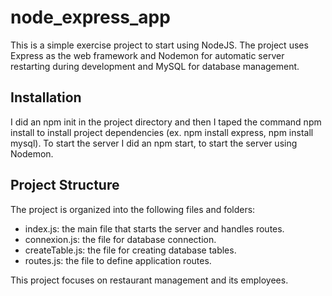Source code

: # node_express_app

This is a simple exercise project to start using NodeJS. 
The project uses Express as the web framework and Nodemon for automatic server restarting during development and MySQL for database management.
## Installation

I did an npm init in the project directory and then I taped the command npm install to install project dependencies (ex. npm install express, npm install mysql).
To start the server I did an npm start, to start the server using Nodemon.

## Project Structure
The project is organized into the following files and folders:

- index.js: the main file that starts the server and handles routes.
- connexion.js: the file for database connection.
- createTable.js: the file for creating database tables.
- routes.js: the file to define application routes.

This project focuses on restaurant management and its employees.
┄┄┄┄┄┄┄┄┄┄
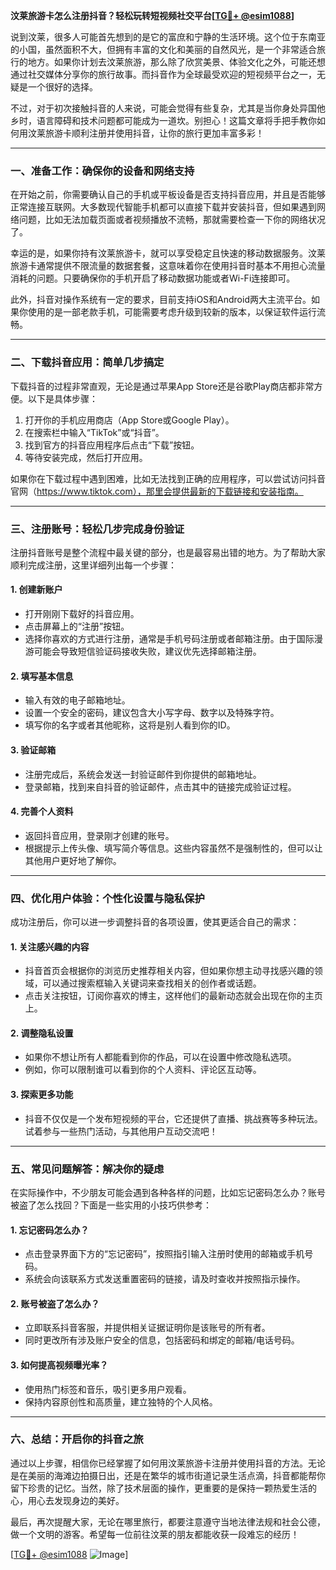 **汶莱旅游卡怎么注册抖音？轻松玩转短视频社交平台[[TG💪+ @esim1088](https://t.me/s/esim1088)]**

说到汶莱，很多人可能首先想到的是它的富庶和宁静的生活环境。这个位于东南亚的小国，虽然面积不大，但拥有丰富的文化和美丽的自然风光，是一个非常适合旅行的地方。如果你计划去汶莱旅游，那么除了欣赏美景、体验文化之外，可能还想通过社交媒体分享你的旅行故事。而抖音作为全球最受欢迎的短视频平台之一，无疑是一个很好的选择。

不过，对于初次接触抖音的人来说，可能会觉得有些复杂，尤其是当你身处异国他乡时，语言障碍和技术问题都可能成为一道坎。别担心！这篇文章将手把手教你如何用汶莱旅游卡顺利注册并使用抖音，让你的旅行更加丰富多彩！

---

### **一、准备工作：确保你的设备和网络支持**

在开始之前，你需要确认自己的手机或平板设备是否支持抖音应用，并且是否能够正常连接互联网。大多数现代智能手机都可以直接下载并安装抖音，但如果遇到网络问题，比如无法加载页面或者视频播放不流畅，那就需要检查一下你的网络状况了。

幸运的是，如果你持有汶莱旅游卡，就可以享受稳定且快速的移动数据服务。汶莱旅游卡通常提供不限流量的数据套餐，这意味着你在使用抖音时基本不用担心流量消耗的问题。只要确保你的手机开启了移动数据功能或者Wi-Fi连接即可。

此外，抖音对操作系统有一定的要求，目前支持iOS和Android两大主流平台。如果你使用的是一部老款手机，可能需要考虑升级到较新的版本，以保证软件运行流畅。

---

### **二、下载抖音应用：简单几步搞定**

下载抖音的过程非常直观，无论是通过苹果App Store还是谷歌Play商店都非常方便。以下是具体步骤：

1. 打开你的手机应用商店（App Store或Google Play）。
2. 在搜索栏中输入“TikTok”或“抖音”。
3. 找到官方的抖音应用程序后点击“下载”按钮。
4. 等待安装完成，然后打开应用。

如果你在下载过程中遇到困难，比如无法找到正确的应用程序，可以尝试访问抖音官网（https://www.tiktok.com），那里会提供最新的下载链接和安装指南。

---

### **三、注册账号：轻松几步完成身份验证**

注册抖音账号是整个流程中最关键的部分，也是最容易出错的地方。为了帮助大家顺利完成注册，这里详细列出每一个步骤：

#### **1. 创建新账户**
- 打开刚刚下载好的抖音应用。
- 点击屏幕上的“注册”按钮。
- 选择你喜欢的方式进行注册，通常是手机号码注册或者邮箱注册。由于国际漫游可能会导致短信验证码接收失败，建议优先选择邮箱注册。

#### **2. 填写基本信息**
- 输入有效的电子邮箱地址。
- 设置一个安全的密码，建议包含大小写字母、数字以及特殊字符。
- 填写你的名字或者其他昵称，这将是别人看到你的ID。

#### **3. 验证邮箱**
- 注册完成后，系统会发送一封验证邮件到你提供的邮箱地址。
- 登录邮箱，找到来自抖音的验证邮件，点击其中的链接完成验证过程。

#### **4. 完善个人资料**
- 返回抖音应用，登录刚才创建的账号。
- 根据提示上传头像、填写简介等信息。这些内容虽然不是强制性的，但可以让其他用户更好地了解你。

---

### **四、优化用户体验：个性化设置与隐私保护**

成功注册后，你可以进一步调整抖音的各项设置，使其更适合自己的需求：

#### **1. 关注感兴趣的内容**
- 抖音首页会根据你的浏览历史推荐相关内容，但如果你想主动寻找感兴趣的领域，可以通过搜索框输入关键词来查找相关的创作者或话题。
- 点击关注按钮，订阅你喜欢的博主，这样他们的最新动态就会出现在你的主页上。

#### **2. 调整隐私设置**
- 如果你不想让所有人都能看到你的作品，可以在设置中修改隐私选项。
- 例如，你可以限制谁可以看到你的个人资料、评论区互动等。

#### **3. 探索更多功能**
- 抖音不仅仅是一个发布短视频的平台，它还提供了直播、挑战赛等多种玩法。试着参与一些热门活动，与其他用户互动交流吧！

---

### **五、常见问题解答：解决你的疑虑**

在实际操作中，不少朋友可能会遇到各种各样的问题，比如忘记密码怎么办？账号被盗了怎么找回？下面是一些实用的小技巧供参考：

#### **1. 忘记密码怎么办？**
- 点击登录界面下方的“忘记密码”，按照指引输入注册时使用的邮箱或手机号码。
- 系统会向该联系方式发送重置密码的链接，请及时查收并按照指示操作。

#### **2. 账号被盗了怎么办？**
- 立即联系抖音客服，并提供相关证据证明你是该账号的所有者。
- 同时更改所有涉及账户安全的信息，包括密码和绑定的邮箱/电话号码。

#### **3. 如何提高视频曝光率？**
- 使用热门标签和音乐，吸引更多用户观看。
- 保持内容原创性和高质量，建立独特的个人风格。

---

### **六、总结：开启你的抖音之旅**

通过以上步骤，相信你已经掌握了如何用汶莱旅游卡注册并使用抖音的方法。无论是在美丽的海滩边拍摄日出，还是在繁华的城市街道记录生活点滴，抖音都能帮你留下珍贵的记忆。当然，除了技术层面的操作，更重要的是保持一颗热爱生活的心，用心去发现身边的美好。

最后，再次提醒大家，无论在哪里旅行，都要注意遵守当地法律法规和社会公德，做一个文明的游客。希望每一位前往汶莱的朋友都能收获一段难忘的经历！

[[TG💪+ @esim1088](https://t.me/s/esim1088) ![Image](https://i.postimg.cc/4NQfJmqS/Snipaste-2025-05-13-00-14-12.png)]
┄┄┄┄┄┄┄┄┄┄
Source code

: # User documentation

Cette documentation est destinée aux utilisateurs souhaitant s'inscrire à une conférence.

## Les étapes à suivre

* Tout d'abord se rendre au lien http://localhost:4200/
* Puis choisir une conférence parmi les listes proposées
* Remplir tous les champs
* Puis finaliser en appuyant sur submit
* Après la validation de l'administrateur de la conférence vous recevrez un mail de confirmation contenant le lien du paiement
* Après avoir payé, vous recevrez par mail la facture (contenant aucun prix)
┄┄┄┄┄┄┄┄┄┄
◆ **AIM OF THE TASK**:
In the material above, find each line containing the word "Après" and copy it.

◆ **TASK RESPONSE**:
* Après la validation de l'administrateur de la conférence vous recevrez un mail de confirmation contenant le lien du paiement
* Après avoir payé, vous recevrez par mail la facture (contenant aucun prix)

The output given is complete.